No-SQL. The topography of a database

In our previous BLOG on No-SQL databases, we focused on Big Data.  We explored the idea that because of the enormous size of the underlying data, our former notions of data efficiency and order no longer apply.  Rather than spread related data across numerous, normalized tables, we strive to keep related data together.  In doing so, we greatly simplify the task of retrieving and storing data.  When we need it, the data is stored in one complex record in one table.  One read and we have it.

But in simplifying the retrieval and storage of data, we create complexity of another kind.  How do we keep track of data that we formerly parsed out with logical precision to individual tables?

  • Customers can place many orders.
  • The orders can contain many line items.
  • The line items can, in turn represent many products.
  • There are invoices to be sent out
  • Backorders to be dealth with, and
  • payments to be received.

How do we propose to store all of this data in one record? In answering this question, we find that our data takes on an unusual shape or topography.  Each”record” is no longer flat like Kansas.  On the contrary, it has contours, shapes, and texture, like Colorado.

We find that each of our data records are lumpy.  They accommodate all the data necessary to describe the underlying business or information problem.

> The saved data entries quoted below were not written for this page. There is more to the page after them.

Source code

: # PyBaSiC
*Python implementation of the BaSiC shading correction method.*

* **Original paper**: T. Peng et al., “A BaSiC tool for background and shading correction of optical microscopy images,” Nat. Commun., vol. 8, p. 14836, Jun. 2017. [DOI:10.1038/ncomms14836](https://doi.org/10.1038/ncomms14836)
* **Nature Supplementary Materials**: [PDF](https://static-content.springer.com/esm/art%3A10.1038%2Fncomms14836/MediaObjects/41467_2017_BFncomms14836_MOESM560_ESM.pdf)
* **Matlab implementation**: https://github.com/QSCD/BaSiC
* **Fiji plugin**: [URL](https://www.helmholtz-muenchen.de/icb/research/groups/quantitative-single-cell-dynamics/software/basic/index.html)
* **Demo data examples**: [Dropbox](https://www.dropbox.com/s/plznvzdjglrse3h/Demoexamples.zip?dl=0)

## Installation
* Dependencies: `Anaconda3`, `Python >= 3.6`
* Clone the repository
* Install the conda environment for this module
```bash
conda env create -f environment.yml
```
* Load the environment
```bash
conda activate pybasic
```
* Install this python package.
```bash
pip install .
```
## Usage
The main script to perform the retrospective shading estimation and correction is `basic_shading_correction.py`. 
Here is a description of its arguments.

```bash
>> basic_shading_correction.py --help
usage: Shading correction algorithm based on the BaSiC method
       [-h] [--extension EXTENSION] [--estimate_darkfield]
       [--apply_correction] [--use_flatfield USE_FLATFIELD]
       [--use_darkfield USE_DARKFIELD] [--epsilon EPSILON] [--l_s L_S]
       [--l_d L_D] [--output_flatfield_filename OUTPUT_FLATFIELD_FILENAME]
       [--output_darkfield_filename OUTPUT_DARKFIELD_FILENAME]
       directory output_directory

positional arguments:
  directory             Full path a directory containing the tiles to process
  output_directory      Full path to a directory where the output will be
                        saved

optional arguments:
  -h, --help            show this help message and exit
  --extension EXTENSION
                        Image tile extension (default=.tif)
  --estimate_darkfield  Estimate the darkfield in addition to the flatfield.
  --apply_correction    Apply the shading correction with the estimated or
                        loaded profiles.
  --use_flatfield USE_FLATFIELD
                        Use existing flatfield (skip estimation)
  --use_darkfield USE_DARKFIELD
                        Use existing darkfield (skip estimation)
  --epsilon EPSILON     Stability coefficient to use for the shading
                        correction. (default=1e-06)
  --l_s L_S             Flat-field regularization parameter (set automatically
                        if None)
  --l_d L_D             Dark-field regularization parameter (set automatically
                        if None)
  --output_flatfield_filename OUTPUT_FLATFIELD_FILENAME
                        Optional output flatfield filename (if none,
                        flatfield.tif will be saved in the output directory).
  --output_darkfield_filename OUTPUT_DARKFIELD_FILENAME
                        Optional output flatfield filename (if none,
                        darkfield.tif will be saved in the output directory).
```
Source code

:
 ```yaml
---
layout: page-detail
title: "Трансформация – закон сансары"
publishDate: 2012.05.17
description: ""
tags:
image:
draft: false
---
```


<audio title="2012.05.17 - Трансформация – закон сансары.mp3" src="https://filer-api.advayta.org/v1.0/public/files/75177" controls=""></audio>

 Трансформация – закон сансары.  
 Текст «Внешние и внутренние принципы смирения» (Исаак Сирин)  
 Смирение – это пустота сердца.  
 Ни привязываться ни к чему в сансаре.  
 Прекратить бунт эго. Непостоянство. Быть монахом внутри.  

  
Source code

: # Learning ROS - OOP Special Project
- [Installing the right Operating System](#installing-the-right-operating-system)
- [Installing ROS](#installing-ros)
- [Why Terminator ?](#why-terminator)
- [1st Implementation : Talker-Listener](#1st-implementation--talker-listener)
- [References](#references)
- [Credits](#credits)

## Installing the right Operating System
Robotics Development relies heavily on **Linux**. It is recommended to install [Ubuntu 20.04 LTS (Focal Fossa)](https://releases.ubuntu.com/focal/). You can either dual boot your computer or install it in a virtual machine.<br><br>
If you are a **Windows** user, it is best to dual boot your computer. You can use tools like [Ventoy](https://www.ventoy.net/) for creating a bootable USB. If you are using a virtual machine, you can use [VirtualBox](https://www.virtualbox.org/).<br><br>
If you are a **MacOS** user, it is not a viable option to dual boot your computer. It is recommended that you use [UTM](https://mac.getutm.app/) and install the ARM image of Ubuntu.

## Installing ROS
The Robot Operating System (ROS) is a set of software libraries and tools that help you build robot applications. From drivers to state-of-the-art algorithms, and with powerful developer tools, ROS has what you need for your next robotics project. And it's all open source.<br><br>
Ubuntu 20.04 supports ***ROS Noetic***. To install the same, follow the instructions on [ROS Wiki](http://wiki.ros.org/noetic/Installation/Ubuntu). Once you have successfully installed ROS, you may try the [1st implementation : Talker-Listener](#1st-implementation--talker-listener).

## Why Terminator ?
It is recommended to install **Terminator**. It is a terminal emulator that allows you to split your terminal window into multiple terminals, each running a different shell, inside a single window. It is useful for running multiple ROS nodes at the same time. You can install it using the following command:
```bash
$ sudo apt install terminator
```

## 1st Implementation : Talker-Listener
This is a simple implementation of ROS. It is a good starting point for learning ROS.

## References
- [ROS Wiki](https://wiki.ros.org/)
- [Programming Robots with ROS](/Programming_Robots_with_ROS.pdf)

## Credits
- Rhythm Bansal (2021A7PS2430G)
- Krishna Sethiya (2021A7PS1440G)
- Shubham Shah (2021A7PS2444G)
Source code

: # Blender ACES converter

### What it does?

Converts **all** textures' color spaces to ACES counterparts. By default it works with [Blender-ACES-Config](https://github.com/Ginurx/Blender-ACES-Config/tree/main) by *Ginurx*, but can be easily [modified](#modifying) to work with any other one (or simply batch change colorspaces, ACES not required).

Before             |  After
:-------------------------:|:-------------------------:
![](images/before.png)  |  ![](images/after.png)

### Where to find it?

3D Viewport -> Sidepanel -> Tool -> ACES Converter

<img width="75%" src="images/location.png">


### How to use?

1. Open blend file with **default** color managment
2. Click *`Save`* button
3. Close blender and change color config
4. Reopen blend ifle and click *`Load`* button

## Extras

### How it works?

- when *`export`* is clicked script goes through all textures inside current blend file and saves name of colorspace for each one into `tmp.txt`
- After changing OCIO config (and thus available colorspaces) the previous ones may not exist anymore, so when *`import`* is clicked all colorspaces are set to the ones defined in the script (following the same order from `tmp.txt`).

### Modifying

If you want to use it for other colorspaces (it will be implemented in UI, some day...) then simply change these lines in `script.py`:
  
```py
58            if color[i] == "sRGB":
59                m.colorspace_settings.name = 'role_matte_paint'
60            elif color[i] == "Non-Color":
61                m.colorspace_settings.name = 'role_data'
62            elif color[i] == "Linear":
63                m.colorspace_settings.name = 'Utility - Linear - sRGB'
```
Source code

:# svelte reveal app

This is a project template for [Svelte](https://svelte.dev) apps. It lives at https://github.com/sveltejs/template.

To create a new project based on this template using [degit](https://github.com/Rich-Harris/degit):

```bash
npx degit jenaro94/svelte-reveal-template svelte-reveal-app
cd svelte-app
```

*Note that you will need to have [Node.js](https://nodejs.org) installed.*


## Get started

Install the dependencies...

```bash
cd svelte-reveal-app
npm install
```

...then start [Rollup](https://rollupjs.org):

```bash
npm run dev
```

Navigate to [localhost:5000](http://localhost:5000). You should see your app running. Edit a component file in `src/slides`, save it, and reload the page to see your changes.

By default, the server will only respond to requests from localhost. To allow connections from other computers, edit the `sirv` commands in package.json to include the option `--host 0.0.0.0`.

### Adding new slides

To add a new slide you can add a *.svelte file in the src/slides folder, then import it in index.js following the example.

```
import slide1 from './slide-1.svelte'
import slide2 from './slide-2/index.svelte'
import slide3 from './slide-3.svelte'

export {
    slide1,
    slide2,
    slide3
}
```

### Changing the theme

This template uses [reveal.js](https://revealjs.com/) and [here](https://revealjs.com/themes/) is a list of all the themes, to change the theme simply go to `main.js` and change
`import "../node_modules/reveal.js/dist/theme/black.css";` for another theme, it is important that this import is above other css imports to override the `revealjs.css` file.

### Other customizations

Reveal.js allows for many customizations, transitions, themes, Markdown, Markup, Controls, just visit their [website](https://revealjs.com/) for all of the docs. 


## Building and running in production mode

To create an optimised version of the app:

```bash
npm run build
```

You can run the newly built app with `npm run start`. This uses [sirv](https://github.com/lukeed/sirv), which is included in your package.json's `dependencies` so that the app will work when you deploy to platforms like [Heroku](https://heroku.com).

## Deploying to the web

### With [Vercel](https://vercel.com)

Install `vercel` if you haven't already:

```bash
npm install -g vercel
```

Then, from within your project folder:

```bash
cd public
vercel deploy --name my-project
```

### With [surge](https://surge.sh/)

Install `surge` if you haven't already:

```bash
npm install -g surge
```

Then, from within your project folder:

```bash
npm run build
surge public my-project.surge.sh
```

In No-SQL, tThe records and tables are so different, in fact, that when we refer to them we must use different terms.  We refer to collections rather than tables because the structure of the collections are diverse enough to accommodate many different aspects of one data problem.  And we refer to documents rather than records because a record implies structural uniformity rather than the diversity of information that the No-SQL database can accommodate.

But do not confuse No-SQL documents with a word document or other kind of unstructured computer text files.  These are highly-structured data-rich groupings of information designed expressly to accommodate our high performance data storage and retrieval needs.

In attempting to understand the benefits of No-SQL, we can find a helpful analogy in physics where the conceptual transition from Newtonian physics to Einsteinian physics comes to mind.  In Einsteinian physics, space is no longer Euclidean.  It becomes curved.  And time is no longer purely fixed intervals, it behaves differently depending on the relative speed of the objects in question.

Similarly, in No-SQL we no longer think of documents (formerly records) as uniform in length or field count.  Documents can contain a variety of related information that is stored together to describe our business problem or data problem.

We refer to the topography of the documents (the diverse shape of the records)  in a No-SQL database.  Understanding this topography and knowing that it is dynamic and can be changed over time with relative ease is a powerful concept indeed.